Introduction to the Breweries (and Brews) on the Iron Horse Trail
When you look at the amount of breweries that can be found along the Iron Horse Trail, you almost believe it was done on purpose. Stop by Short Finger Brewing Co., which is located on the corner of Kent Street and Hurst Avenue, and say hello to Rob and the rest of the staff. Try a glass of one of their locally brewed beers, such as their continuing Lando series, which is a constantly changing beer that is matured in different types of barrels and on different fruits with each new edition. Also available are homebrew materials, should you like to try your hand at creating your own hoppy concoction.
Return to the Iron Horse Trail on your bike and enjoy the scenery. Cycle past the gorgeous Victoria Park before arriving to Red Circle Brewing, located within Catalyst 137 on Glasgow Street, for our next destination. In addition to its “core four” beers, which are named after local landmarks, the brewery is also recognised for its Iron Horse American IPA, which won bronze at the 2019 Canadian Brewing Awards.

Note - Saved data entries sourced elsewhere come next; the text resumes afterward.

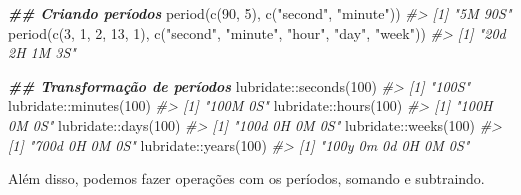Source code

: \documentclass[
]{book}
\newenvironment{Shaded}{\begin{snugshade}}{\end{snugshade}}
\newcommand{\CommentTok}[1]{\textcolor[rgb]{0.37,0.37,0.37}{\textit{#1}}}
\newcommand{\DecValTok}[1]{\textcolor[rgb]{0.06,0.06,0.06}{#1}}
\newcommand{\DocumentationTok}[1]{\textcolor[rgb]{0.37,0.37,0.37}{\textbf{\textit{#1}}}}
\newcommand{\FunctionTok}[1]{\textcolor[rgb]{0,0,0}{#1}}
\newcommand{\NormalTok}[1]{#1}
\newcommand{\SpecialCharTok}[1]{\textcolor[rgb]{0,0,0}{#1}}
\newcommand{\StringTok}[1]{\textcolor[rgb]{0.5,0.5,0.5}{#1}}
\begin{document}
\begin{Shaded}
\begin{Highlighting}[]
\DocumentationTok{\#\# Criando períodos}
\FunctionTok{period}\NormalTok{(}\FunctionTok{c}\NormalTok{(}\DecValTok{90}\NormalTok{, }\DecValTok{5}\NormalTok{), }\FunctionTok{c}\NormalTok{(}\StringTok{"second"}\NormalTok{, }\StringTok{"minute"}\NormalTok{))}
\CommentTok{\#\textgreater{} [1] "5M 90S"}
\FunctionTok{period}\NormalTok{(}\FunctionTok{c}\NormalTok{(}\DecValTok{3}\NormalTok{, }\DecValTok{1}\NormalTok{, }\DecValTok{2}\NormalTok{, }\DecValTok{13}\NormalTok{, }\DecValTok{1}\NormalTok{), }\FunctionTok{c}\NormalTok{(}\StringTok{"second"}\NormalTok{, }\StringTok{"minute"}\NormalTok{, }\StringTok{"hour"}\NormalTok{, }\StringTok{"day"}\NormalTok{, }\StringTok{"week"}\NormalTok{))}
\CommentTok{\#\textgreater{} [1] "20d 2H 1M 3S"}

\DocumentationTok{\#\# Transformação de períodos}
\NormalTok{lubridate}\SpecialCharTok{::}\FunctionTok{seconds}\NormalTok{(}\DecValTok{100}\NormalTok{)}
\CommentTok{\#\textgreater{} [1] "100S"}
\NormalTok{lubridate}\SpecialCharTok{::}\FunctionTok{minutes}\NormalTok{(}\DecValTok{100}\NormalTok{)}
\CommentTok{\#\textgreater{} [1] "100M 0S"}
\NormalTok{lubridate}\SpecialCharTok{::}\FunctionTok{hours}\NormalTok{(}\DecValTok{100}\NormalTok{)}
\CommentTok{\#\textgreater{} [1] "100H 0M 0S"}
\NormalTok{lubridate}\SpecialCharTok{::}\FunctionTok{days}\NormalTok{(}\DecValTok{100}\NormalTok{)}
\CommentTok{\#\textgreater{} [1] "100d 0H 0M 0S"}
\NormalTok{lubridate}\SpecialCharTok{::}\FunctionTok{weeks}\NormalTok{(}\DecValTok{100}\NormalTok{)}
\CommentTok{\#\textgreater{} [1] "700d 0H 0M 0S"}
\NormalTok{lubridate}\SpecialCharTok{::}\FunctionTok{years}\NormalTok{(}\DecValTok{100}\NormalTok{)}
\CommentTok{\#\textgreater{} [1] "100y 0m 0d 0H 0M 0S"}
\end{Highlighting}
\end{Shaded}

Além disso, podemos fazer operações com os períodos, somando e subtraindo.
\end{document}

Then, when you’ve refuelled, make one more stop in Belmont Village at Arabella Park Beverage Bar for some chip truck fries and a beer from their continuously changing draught beer wall, which features 18 different beers and ciders to sample.
Going on a Bikepacking Adventure with Inspiration from a Buttertart
Every year, cyclists from all over Ontario come together to take part in the BT700 Grand Depart. It’s a 760-kilometre loop that begins and ends at the EcoCafe St. Jacobs and travels across Southwestern Ontario. The route takes riders north through cottage country, west via Owen Sound towards South Hampton, and finally south along Lake Huron to return to the starting point of the trip. It’s the cannonball run of cycling tours (but there are butter tarts along the way), with no registration fee, no assistance, and no prize money. If you are unable to attend the Grand Depart, the route is open-sourced and may be ridden at any time throughout the year.